About this exercise: Pull out every line in the data that has the string "Coming" in it.
======== Source information ========
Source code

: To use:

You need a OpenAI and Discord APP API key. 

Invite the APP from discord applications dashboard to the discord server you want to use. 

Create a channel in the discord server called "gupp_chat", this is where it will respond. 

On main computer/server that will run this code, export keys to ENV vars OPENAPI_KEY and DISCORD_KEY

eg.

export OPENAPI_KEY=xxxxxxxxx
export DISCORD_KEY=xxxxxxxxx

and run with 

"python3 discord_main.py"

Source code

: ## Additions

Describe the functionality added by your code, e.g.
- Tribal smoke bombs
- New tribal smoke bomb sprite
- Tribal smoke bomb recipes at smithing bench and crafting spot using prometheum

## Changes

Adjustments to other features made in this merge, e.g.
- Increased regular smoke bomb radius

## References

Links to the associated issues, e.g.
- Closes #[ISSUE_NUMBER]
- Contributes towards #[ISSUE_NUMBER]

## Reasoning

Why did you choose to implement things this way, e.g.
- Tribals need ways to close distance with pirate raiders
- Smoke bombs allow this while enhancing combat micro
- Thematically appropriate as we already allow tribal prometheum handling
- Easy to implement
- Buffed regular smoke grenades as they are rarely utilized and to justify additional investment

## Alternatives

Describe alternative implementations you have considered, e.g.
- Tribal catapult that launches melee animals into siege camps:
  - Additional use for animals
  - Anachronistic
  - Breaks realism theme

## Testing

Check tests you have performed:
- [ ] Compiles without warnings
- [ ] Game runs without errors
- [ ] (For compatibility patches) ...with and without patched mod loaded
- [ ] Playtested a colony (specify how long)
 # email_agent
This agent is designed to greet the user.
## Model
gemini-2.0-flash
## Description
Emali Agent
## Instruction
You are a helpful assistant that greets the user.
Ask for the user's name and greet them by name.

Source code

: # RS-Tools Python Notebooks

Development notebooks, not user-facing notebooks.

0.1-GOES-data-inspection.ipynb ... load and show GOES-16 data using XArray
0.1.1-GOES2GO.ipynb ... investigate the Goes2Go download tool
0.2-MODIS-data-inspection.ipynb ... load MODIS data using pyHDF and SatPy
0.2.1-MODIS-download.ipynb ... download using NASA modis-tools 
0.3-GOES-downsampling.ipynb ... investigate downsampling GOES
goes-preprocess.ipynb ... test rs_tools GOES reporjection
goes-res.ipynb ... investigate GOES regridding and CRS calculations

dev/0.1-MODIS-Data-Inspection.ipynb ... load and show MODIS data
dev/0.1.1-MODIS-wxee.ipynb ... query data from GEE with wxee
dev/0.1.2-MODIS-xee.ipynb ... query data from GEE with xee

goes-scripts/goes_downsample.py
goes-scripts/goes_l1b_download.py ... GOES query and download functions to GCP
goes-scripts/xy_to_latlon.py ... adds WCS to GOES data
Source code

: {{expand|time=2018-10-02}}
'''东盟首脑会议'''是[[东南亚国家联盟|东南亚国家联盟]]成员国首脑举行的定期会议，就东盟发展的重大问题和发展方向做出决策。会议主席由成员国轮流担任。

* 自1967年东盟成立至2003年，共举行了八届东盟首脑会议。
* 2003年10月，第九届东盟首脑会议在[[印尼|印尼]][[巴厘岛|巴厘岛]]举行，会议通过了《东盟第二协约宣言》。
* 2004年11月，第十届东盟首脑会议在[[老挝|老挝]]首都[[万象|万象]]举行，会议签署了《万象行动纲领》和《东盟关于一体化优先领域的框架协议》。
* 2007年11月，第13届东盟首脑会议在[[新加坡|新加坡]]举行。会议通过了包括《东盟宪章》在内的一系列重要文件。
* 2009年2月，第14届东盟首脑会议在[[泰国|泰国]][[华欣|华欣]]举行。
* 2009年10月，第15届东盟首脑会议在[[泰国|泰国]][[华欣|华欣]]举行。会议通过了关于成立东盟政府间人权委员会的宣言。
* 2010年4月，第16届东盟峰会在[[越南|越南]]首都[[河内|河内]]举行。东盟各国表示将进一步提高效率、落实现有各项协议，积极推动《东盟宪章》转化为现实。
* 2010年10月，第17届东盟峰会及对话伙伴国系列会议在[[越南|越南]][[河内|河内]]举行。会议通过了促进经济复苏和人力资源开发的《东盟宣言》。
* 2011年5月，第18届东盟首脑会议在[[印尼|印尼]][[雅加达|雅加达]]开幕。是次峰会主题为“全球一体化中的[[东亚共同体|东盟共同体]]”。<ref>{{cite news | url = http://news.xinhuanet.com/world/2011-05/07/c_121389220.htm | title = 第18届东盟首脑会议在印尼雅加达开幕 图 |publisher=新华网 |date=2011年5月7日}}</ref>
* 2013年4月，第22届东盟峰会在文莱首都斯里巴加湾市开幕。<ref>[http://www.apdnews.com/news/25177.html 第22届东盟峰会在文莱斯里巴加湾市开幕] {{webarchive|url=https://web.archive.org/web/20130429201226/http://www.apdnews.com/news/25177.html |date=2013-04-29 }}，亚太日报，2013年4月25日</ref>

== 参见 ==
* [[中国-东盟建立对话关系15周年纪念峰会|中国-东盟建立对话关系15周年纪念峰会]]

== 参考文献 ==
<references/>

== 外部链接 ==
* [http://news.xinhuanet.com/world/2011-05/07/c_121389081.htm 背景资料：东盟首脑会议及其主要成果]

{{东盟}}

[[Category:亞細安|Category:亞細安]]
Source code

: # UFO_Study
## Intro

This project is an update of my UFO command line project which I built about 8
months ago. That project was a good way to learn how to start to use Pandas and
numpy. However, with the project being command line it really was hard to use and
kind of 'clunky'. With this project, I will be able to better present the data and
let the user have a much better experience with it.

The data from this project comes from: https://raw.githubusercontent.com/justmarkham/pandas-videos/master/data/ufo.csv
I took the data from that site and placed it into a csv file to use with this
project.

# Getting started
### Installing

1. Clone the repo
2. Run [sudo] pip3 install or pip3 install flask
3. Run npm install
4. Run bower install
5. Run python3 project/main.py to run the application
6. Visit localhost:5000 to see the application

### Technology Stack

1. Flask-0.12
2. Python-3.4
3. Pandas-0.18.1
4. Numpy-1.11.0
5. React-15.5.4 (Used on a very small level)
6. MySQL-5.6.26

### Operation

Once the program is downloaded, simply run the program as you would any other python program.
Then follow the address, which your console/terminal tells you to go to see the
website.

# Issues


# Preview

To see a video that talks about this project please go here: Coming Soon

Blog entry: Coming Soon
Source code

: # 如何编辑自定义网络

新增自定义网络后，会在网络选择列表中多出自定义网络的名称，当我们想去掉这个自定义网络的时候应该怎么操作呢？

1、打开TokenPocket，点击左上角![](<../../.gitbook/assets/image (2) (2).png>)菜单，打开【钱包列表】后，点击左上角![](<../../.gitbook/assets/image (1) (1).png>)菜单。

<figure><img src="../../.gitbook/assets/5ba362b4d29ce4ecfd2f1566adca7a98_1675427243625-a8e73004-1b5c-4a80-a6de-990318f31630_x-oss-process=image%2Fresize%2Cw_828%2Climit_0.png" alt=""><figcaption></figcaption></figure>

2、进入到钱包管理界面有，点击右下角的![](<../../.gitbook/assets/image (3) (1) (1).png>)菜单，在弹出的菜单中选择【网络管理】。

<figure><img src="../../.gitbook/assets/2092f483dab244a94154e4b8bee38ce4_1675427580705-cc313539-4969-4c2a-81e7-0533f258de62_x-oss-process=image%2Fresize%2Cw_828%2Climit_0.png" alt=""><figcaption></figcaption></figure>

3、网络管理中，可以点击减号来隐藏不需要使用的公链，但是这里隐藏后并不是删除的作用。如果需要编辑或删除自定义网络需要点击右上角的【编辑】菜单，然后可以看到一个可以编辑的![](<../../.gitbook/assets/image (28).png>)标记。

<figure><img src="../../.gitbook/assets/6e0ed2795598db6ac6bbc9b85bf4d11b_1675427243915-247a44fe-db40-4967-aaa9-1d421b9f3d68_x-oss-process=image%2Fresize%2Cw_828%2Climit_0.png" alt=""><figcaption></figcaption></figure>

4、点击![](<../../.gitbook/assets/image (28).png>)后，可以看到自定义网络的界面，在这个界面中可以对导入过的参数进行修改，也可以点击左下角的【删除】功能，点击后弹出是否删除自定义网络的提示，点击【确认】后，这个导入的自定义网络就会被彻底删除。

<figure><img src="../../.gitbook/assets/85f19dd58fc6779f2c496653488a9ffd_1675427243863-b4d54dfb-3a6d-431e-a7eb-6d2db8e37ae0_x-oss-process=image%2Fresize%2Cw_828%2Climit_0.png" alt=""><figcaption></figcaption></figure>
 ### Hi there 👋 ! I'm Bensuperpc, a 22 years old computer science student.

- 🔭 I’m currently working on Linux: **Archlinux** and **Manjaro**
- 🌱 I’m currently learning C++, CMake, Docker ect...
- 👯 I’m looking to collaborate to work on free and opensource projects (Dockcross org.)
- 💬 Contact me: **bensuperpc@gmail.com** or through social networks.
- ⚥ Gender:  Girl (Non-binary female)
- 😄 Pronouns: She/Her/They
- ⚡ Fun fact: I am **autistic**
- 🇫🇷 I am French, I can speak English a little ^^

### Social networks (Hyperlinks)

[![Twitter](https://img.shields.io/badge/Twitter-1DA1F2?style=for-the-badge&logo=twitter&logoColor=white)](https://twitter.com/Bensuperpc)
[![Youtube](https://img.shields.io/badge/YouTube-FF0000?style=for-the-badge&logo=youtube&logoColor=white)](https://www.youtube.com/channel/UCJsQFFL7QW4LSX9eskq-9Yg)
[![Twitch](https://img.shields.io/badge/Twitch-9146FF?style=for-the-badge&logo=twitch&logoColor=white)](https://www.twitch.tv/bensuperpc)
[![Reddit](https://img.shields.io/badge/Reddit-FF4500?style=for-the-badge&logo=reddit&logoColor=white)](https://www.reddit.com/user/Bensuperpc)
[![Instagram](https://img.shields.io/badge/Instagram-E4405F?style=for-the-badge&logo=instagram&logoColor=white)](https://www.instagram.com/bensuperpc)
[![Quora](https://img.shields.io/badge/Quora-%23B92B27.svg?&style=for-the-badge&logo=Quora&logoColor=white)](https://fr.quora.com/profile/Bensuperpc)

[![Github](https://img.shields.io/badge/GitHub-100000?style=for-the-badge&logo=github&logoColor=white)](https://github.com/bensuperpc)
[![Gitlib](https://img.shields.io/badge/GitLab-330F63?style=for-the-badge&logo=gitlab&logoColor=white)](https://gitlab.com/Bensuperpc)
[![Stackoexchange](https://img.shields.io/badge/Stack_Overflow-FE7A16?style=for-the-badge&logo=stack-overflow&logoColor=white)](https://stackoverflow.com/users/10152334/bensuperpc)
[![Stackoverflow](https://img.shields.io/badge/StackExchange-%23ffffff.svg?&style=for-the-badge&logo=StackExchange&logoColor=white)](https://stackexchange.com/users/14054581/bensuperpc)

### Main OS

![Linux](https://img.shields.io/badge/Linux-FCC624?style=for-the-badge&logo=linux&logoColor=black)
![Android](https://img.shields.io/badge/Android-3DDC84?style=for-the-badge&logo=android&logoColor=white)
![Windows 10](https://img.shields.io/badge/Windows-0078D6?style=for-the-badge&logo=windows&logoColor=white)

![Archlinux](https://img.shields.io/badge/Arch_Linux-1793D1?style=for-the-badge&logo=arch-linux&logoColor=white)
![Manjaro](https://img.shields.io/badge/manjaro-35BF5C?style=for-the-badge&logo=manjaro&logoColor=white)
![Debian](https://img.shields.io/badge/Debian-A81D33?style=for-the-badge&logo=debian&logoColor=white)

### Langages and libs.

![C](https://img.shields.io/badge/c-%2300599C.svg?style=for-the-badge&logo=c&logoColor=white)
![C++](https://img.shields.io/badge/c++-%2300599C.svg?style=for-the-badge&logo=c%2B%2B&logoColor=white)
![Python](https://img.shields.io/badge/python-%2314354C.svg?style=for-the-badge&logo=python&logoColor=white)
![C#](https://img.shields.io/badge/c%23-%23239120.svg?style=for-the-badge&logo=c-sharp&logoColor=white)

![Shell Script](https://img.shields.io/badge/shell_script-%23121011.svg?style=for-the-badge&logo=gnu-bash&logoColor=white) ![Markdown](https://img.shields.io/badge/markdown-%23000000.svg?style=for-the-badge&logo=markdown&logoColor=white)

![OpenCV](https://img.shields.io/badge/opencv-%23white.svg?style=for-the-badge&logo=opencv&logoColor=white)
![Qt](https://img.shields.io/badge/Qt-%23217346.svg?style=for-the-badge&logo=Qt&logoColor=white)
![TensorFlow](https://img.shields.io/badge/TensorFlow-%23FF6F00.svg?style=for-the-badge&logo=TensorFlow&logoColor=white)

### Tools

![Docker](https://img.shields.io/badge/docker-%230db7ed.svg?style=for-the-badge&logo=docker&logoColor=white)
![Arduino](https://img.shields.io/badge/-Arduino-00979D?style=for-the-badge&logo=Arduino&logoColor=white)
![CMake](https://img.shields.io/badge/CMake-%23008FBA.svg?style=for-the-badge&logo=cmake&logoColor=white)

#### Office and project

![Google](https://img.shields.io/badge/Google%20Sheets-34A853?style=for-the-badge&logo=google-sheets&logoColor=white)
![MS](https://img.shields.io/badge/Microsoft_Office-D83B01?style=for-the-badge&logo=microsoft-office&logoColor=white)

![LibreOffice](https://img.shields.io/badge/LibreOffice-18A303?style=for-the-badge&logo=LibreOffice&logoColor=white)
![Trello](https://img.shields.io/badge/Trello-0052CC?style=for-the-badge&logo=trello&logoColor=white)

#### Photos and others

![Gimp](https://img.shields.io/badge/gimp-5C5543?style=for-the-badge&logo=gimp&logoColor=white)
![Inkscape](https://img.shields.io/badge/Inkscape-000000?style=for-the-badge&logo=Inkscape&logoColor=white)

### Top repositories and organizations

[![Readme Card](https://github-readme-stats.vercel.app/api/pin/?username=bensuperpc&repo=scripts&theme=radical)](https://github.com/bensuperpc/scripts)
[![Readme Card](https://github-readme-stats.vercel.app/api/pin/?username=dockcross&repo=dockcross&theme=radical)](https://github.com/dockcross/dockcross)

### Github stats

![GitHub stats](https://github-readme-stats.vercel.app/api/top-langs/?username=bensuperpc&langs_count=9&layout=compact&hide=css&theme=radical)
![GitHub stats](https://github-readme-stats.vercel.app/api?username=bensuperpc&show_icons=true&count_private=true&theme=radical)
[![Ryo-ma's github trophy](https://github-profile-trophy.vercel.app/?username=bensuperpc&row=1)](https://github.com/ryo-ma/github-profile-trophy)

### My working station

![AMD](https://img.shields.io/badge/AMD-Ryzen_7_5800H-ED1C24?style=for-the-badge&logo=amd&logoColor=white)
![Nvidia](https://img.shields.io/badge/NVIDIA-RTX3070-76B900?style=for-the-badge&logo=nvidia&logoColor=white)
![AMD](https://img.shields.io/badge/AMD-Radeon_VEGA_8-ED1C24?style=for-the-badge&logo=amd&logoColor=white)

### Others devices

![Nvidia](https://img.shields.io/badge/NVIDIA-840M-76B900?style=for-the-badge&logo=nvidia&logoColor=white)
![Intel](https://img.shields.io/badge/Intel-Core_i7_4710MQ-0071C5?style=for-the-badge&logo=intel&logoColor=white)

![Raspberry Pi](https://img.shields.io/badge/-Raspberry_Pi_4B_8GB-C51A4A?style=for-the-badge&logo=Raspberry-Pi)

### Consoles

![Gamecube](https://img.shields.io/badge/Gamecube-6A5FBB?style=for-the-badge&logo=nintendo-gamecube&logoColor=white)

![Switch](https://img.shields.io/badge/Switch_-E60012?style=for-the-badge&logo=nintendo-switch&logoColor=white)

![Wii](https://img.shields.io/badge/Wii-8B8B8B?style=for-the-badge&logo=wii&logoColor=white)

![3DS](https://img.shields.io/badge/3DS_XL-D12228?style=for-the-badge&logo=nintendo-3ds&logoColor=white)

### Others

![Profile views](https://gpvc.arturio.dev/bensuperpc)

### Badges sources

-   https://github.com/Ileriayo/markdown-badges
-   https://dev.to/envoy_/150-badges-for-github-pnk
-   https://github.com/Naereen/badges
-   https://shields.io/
========
Completed exercise:
To see a video that talks about this project please go here: Coming Soon
Blog entry: Coming Soon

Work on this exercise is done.